Not from here of course, all we ask is that people get preapproved if they want to write about I/P and that you refrain from stalking, harrassment (bullying), hate speech, and outing, otherwise you can insult my intelligence and your fellow readers to your heart’s content because blogging is not crochet and best bring your sharpest needles and thickest skin if you want to play.

I recall a different time (2009) and a different place that is now a shadow of what it once was.  Barack Obama and his Administration had just decided to withold thousands of photographs of prisoner abuse and torture from Abu Ghraib and other sites under U.S. control.

That was then.  This is now.

Judge Gives US Government a Week to Appeal or Comply With Order Involving Thousands of Prisoner Abuse Photos

By: Kevin Gosztola, Firedog Lake

Friday February 6, 2015 11:54 am

The United States government has been given a week to appeal or comply with a federal judge’s order to provide a justification for why approximately 2,100 photographs of torture and abuse of prisoners must remain secret.

The American Civil Liberties Union has pursued the release of records related to detainee treatment and “the death of prisoners in United States custody and abroad after September 11, 2001, since October 2003.

In October 2009, the Protected National Security Documents Act (PNSDA) amended the Freedom of Information Act (FOIA) to “provide that photographs could be made exempt from disclosure for a three-year certification by the Secretary of Defense to the effect that publication would endanger American lives.” Prime Minister Nouri al-Maliki asked President Barack Obama not to release photographs of detainees abuse, for “fear of the consequences.” Secretary of Defense Robert Gates filed a certification to prevent the release of photographs and the court upheld that certification.

Three years later, Secretary of Defense Leon Panetta renewed the certification, even though US troops had withdrawn and the war in Iraq had been declared over.

Judge Alvin Hellerstein found that Panetta’s certification failed to show why the release of the photos would continue to “endanger the citizens of the United States, members of the United States Armed Forces or employees of the United States Government deployed outside the United States.” He ordered the government in August 2014 to go through each of the photos and explain why they should not be released.

On February 4, Hellerstein informed the government he was skeptical of Panetta’s reclassification. He had already seen a small sample of the photos and did not think a national security exemption covered many of the photos he reviewed, according to The Guardian. He requested the government put forward a plan for assessing each individual photo to justify withholding them from the public.



According to The Intercept, government lawyers invoked the Islamic State’s use of past abuses to justify executions of hostages. A government lawyer stood in court and argued the government had already fulfilled its obligation to “review” the photos when associate deputy general counsel in the Department of the Army, Megan Weis, was designated in 2012 to look at the photos on Panetta’s behalf.
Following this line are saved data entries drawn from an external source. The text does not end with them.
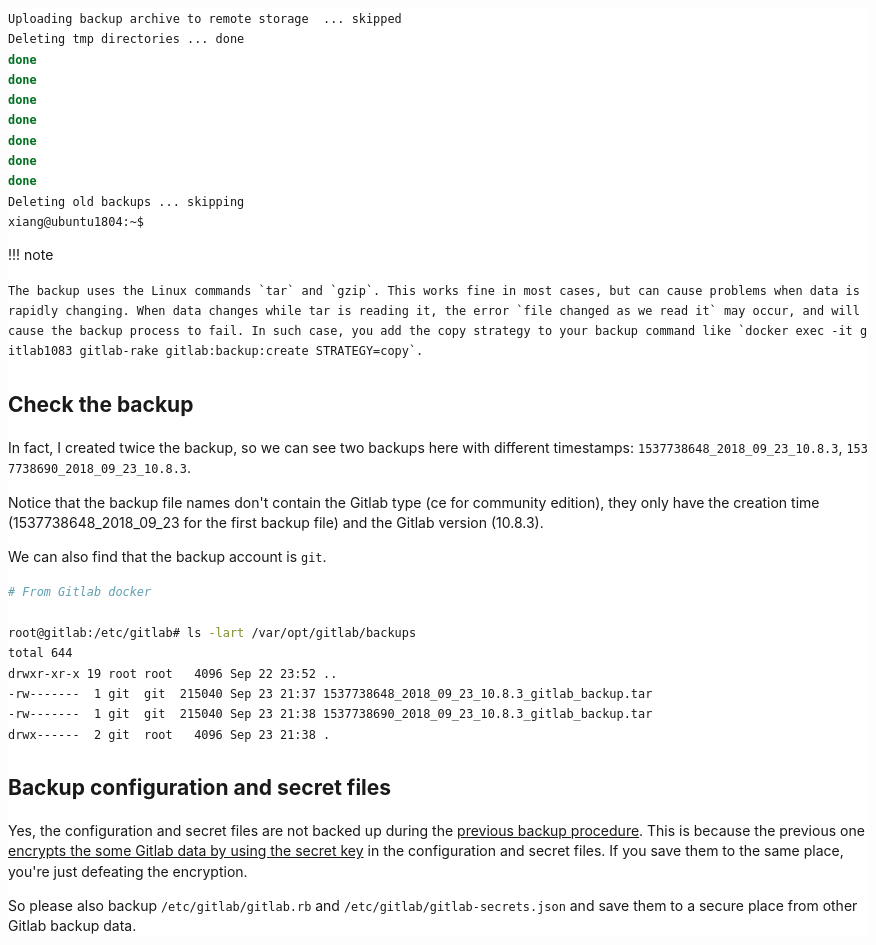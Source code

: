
 ```bash
Uploading backup archive to remote storage  ... skipped
Deleting tmp directories ... done
done
done
done
done
done
done
done
Deleting old backups ... skipping
xiang@ubuntu1804:~$
```

!!! note

    The backup uses the Linux commands `tar` and `gzip`. This works fine in most cases, but can cause problems when data is rapidly changing. When data changes while tar is reading it, the error `file changed as we read it` may occur, and will cause the backup process to fail. In such case, you add the copy strategy to your backup command like `docker exec -it gitlab1083 gitlab-rake gitlab:backup:create STRATEGY=copy`.

## Check the backup

In fact, I created twice the backup, so we can see two backups here with different timestamps: `1537738648_2018_09_23_10.8.3`, `1537738690_2018_09_23_10.8.3`.

Notice that the backup file names don't contain the Gitlab type (ce for community edition), they only have the creation time (1537738648_2018_09_23 for the first backup file) and the Gitlab version (10.8.3).

We can also find that the backup account is `git`.

```bash
# From Gitlab docker

root@gitlab:/etc/gitlab# ls -lart /var/opt/gitlab/backups
total 644
drwxr-xr-x 19 root root   4096 Sep 22 23:52 ..
-rw-------  1 git  git  215040 Sep 23 21:37 1537738648_2018_09_23_10.8.3_gitlab_backup.tar
-rw-------  1 git  git  215040 Sep 23 21:38 1537738690_2018_09_23_10.8.3_gitlab_backup.tar
drwx------  2 git  root   4096 Sep 23 21:38 .
```

## Backup configuration and secret files

Yes, the configuration and secret files are not backed up during the [previous backup procedure](#create-the-backup). This is because the previous one [encrypts the some Gitlab data by using the secret key](https://docs.gitlab.com/ee/raketasks/backup_restore.html#storing-configuration-files) in the configuration and secret files. If you save them to the same place, you're just defeating the encryption.

So please also backup `/etc/gitlab/gitlab.rb` and `/etc/gitlab/gitlab-secrets.json` and save them to a secure place from other Gitlab backup data.

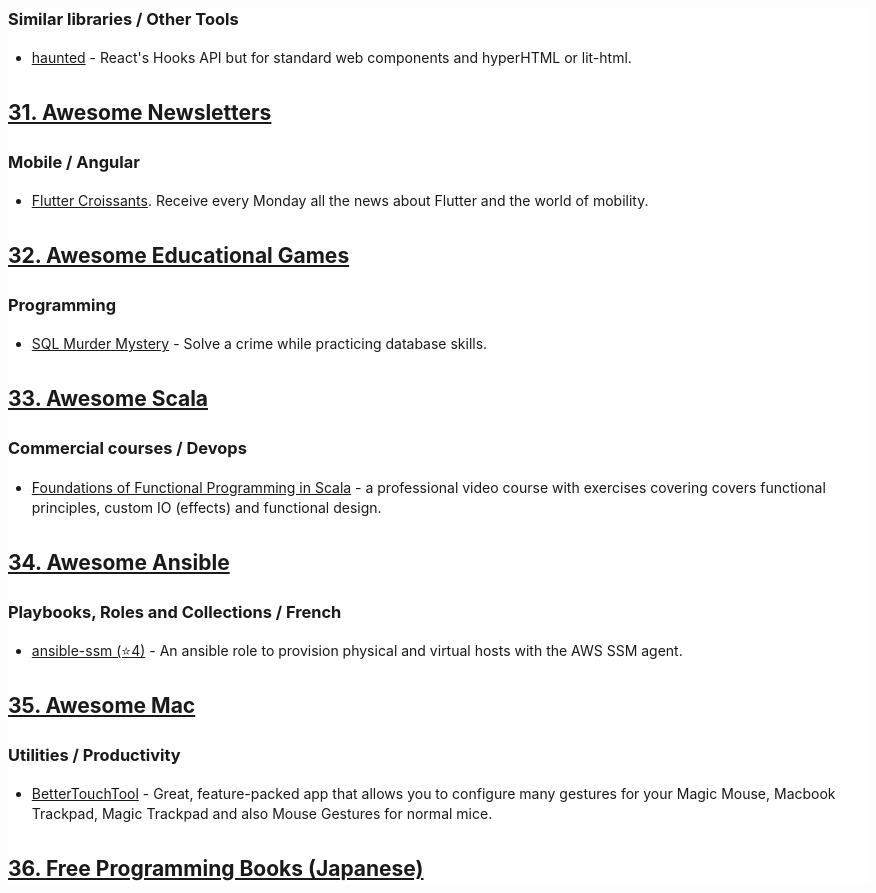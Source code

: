 ### Similar libraries / Other Tools

*   [haunted](https://www.npmjs.com/package/haunted) - React's Hooks API but for standard web components and hyperHTML or lit-html.

## [31. Awesome Newsletters](/content/zudochkin/awesome-newsletters/week/README.md)

### Mobile / Angular

*   [Flutter Croissants](https://flutter-croissants.com/). Receive every Monday all the news about Flutter and the world of mobility.

## [32. Awesome Educational Games](/content/yrgo/awesome-educational-games/week/README.md)

### Programming

*   [SQL Murder Mystery](https://mystery.knightlab.com/) - Solve a crime while practicing database skills.

## [33. Awesome Scala](/content/lauris/awesome-scala/week/README.md)

### Commercial courses / Devops

*   [Foundations of Functional Programming in Scala](https://www.fp-tower.com/courses/foundations) - a professional video course with exercises covering covers functional principles, custom IO (effects) and functional design.

## [34. Awesome Ansible](/content/ansible-community/awesome-ansible/week/README.md)

### Playbooks, Roles and Collections / French

*   [ansible-ssm (⭐4)](https://github.com/HQarroum/ansible-ssm) - An ansible role to provision physical and virtual hosts with the AWS SSM agent.

## [35. Awesome Mac](/content/jaywcjlove/awesome-mac/week/README.md)

### Utilities / Productivity

*   [BetterTouchTool](https://folivora.ai/) - Great, feature-packed app that allows you to configure many gestures for your Magic Mouse, Macbook Trackpad, Magic Trackpad and also Mouse Gestures for normal mice.

## [36. Free Programming Books (Japanese)](/content/EbookFoundation/free-programming-books/books/free-programming-books-ja/week/README.md)
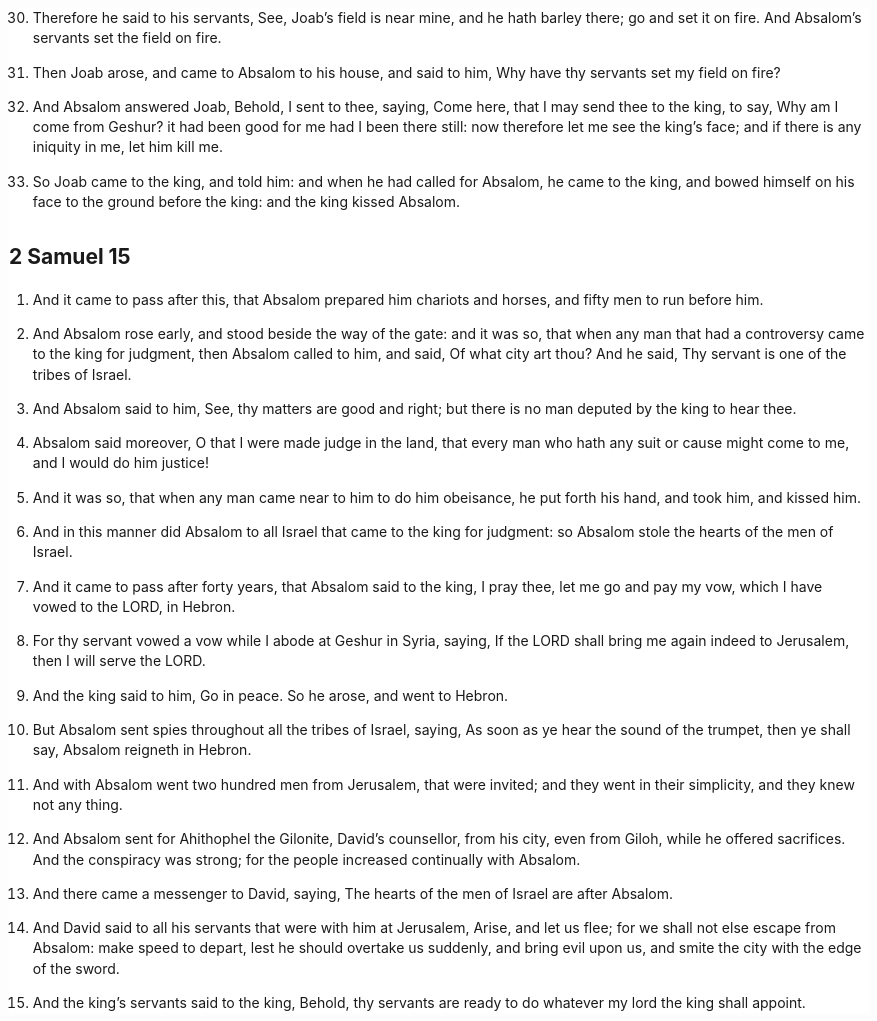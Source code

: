 30. Therefore he said to his servants, See, Joab’s field is near mine, and he hath barley there; go and set it on fire. And Absalom’s servants set the field on fire. 

31. Then Joab arose, and came to Absalom to his house, and said to him, Why have thy servants set my field on fire?

32. And Absalom answered Joab, Behold, I sent to thee, saying, Come here, that I may send thee to the king, to say, Why am I come from Geshur? it had been good for me had I been there still: now therefore let me see the king’s face; and if there is any iniquity in me, let him kill me.

33. So Joab came to the king, and told him: and when he had called for Absalom, he came to the king, and bowed himself on his face to the ground before the king: and the king kissed Absalom.

## 2 Samuel 15

1. And it came to pass after this, that Absalom prepared him chariots and horses, and fifty men to run before him.

2. And Absalom rose early, and stood beside the way of the gate: and it was so, that when any man that had a controversy came to the king for judgment, then Absalom called to him, and said, Of what city art thou? And he said, Thy servant is one of the tribes of Israel. 

3. And Absalom said to him, See, thy matters are good and right; but there is no man deputed by the king to hear thee. 

4. Absalom said moreover, O that I were made judge in the land, that every man who hath any suit or cause might come to me, and I would do him justice!

5. And it was so, that when any man came near to him to do him obeisance, he put forth his hand, and took him, and kissed him.

6. And in this manner did Absalom to all Israel that came to the king for judgment: so Absalom stole the hearts of the men of Israel.

7. And it came to pass after forty years, that Absalom said to the king, I pray thee, let me go and pay my vow, which I have vowed to the LORD, in Hebron.

8. For thy servant vowed a vow while I abode at Geshur in Syria, saying, If the LORD shall bring me again indeed to Jerusalem, then I will serve the LORD.

9. And the king said to him, Go in peace. So he arose, and went to Hebron.

10. But Absalom sent spies throughout all the tribes of Israel, saying, As soon as ye hear the sound of the trumpet, then ye shall say, Absalom reigneth in Hebron.

11. And with Absalom went two hundred men from Jerusalem, that were invited; and they went in their simplicity, and they knew not any thing.

12. And Absalom sent for Ahithophel the Gilonite, David’s counsellor, from his city, even from Giloh, while he offered sacrifices. And the conspiracy was strong; for the people increased continually with Absalom.

13. And there came a messenger to David, saying, The hearts of the men of Israel are after Absalom.

14. And David said to all his servants that were with him at Jerusalem, Arise, and let us flee; for we shall not else escape from Absalom: make speed to depart, lest he should overtake us suddenly, and bring evil upon us, and smite the city with the edge of the sword. 

15. And the king’s servants said to the king, Behold, thy servants are ready to do whatever my lord the king shall appoint.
Hellerstein was not satisfied with this process.

The judge said he would be willing to go through the photos one by one in a closed session with the government. The government could explain why each one had to remain secret. But, at one point, Hellerstein added, “I did not enjoy seeing the pictures the first time. I would not want to see them again.”

He did not believe any threat posed by the Islamic State was justification for secrecy. Newsweek reported Hellerstein contended soldiers and citizens were as “exposed” as they were when the court favored release in 2005.



When Obama refused to release the photos in 2009 and responded to criticism, one of his remarks in defense of the decision was that they were not “particularly sensational.”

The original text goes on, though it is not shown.